In case the rolling stock comprises a rod or tube with a circular cross-section, said nozzle heads may be arranged in a star configuration.

Neighboring nozzle heads may be counter-propagating.

The features of the nozzle head, including the number of nozzles at varying distances from said axis of rotation, their respective outward inclination angles and circumferential inclination angles may vary among said plurality of nozzle head, in particular depending on a position of said nozzle heads in said row across said width of said rolling stock.

For instance, nozzle heads at the boundary or edge of the rolling stock may comprise a smaller number of nozzles than nozzle heads in the center, in particular a smaller number of nozzle along the outermost circumference of the respective nozzle head.

In an example, said device comprises a first nozzle head and a second nozzle head, in particular arranged in a row across a width of said rolling stock, wherein said first nozzle head and said second nozzle head are nozzle heads with some or all of the features described above, wherein said first nozzle head is mounted for rotation about a first axis of rotation relative to a surface of said rolling stock, wherein said first nozzle head comprises a first plurality of nozzles adapted to spray said liquid on said rolling stock, wherein said first plurality of nozzles comprises a first group of at least one nozzle positioned at a first radius, and a second group of at least one nozzle positioned at a second radius, wherein said second radius is smaller than said first radius.

Similarly, said second nozzle head may be mounted for rotation about a second axis of rotation relative to a surface of said rolling stock, wherein said second nozzle head comprises a second plurality of nozzles adapted to spray said liquid on said rolling stock.

Said second plurality of nozzles comprises a first group of at least one nozzle positioned at a first radius, and a second group of at least one nozzle positioned at a second radius, wherein said second radius is smaller than said first radius.

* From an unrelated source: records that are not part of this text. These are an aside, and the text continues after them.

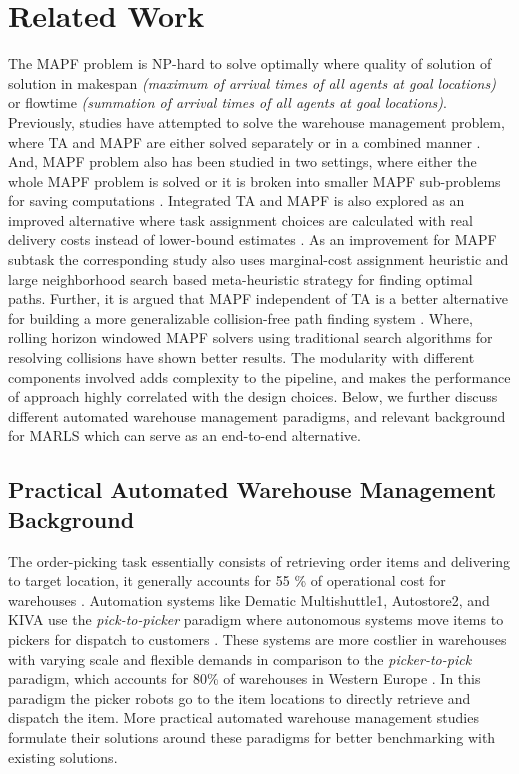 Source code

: \documentclass{article}
\begin{document}
\section{Related Work}


The MAPF problem is NP-hard to solve optimally where quality of solution of solution in makespan \textit{(maximum of arrival times of all agents at goal locations)} or flowtime \textit{(summation of arrival times of all agents at goal locations)}.
Previously, studies have attempted to solve the warehouse management problem, where TA and MAPF are either solved separately or in a combined manner \cite{korsah2013comprehensive}.
And, MAPF problem also has been studied in two settings, where either the whole MAPF problem is solved or it is broken into smaller MAPF sub-problems for saving computations \cite{stern2019multi}.
Integrated TA and MAPF is also explored as an improved alternative where task assignment choices are calculated with real delivery costs instead of lower-bound estimates \cite{chen2021integrated}.
As an improvement for MAPF subtask the corresponding study also uses marginal-cost assignment heuristic and large neighborhood search based meta-heuristic strategy for finding optimal paths.
Further, it is argued that MAPF independent of TA is a better alternative for building a more generalizable collision-free path finding system \cite{li2021lifelong}.
Where, rolling horizon windowed MAPF solvers using traditional search algorithms for resolving collisions have shown better results.
The modularity with different components involved adds complexity to the pipeline, and makes the performance of approach highly correlated with the design choices.
Below, we further discuss different automated warehouse management paradigms, and relevant background for MARLS which can serve as an end-to-end alternative.


\subsection{Practical Automated Warehouse Management Background} \label{warehouse-problem-background}


The order-picking task essentially consists of retrieving order items and delivering to target location, it generally accounts for 55 \% of operational cost for warehouses \cite{drury1988towards}.
Automation systems like Dematic Multishuttle1, Autostore2, and KIVA use the \textit{pick-to-picker} paradigm where autonomous systems move items to pickers for dispatch to customers \cite{wurman2008coordinating}.
These systems are more costlier in warehouses with varying scale and flexible demands in comparison to the \textit{picker-to-pick} paradigm, which accounts for 80\% of warehouses in Western Europe \cite{de2007design}.
In this paradigm the picker robots go to the item locations to directly retrieve and dispatch the item.
More practical automated warehouse management studies formulate their solutions around these paradigms for better benchmarking with existing solutions.
\end{document}

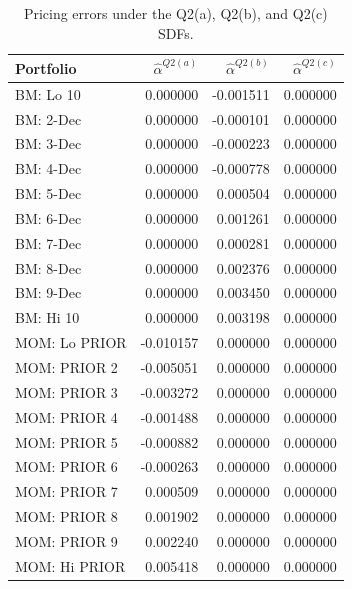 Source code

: \begin{table}[htbp]
\centering
\caption{Pricing errors under the Q2(a), Q2(b), and Q2(c) SDFs.}
\label{tab:q2d-pricing-errors}
\begin{tabular}{lrrr}
\hline
Portfolio & $\widehat{\alpha}^{Q2(a)}$ & $\widehat{\alpha}^{Q2(b)}$ & $\widehat{\alpha}^{Q2(c)}$ \\
\hline
BM: Lo 10 & 0.000000 & -0.001511 & 0.000000 \\
BM: 2-Dec & 0.000000 & -0.000101 & 0.000000 \\
BM: 3-Dec & 0.000000 & -0.000223 & 0.000000 \\
BM: 4-Dec & 0.000000 & -0.000778 & 0.000000 \\
BM: 5-Dec & 0.000000 & 0.000504 & 0.000000 \\
BM: 6-Dec & 0.000000 & 0.001261 & 0.000000 \\
BM: 7-Dec & 0.000000 & 0.000281 & 0.000000 \\
BM: 8-Dec & 0.000000 & 0.002376 & 0.000000 \\
BM: 9-Dec & 0.000000 & 0.003450 & 0.000000 \\
BM: Hi 10 & 0.000000 & 0.003198 & 0.000000 \\
MOM: Lo PRIOR & -0.010157 & 0.000000 & 0.000000 \\
MOM: PRIOR 2 & -0.005051 & 0.000000 & 0.000000 \\
MOM: PRIOR 3 & -0.003272 & 0.000000 & 0.000000 \\
MOM: PRIOR 4 & -0.001488 & 0.000000 & 0.000000 \\
MOM: PRIOR 5 & -0.000882 & 0.000000 & 0.000000 \\
MOM: PRIOR 6 & -0.000263 & 0.000000 & 0.000000 \\
MOM: PRIOR 7 & 0.000509 & 0.000000 & 0.000000 \\
MOM: PRIOR 8 & 0.001902 & 0.000000 & 0.000000 \\
MOM: PRIOR 9 & 0.002240 & 0.000000 & 0.000000 \\
MOM: Hi PRIOR & 0.005418 & 0.000000 & 0.000000 \\
\hline
\end{tabular}
\end{table}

Said first nozzle head may be positioned closer to a boundary or an edge of said rolling stock than said second nozzle head, wherein said first group of nozzles of said first nozzle head comprises fewer nozzles than said first group of nozzles of said second nozzle head, and/or wherein said first group of nozzles of said first nozzle head comprises nozzles of smaller orifice size than said first group of nozzles of said second nozzle head.

A surface area of said rolling stock that said first nozzle head needs to descale in the vicinity of said boundary or edge of said rolling stock may be smaller than the surface area to be descaled by a nozzle head towards the center of the rolling stock. By adapting the size of nozzles or their numbers accordingly, a more homogeneous descaling can be achieved, and a waste of descaling liquid or other resources can be avoided.

The invention further relates to a method for descaling rolling stock, comprising the steps of rotating a nozzle head about an axis of rotation relative to a surface of said rolling stock, said nozzle head comprising a plurality of nozzles, and spraying a pressurized liquid on said rolling stock from said nozzles, wherein said nozzles are positioned at different radial distances from said axis of rotation.

Said method may further comprise a step of moving said rolling stock and said nozzle head relative to one another.

Said nozzle head may be a nozzle head with some or all of the features described above.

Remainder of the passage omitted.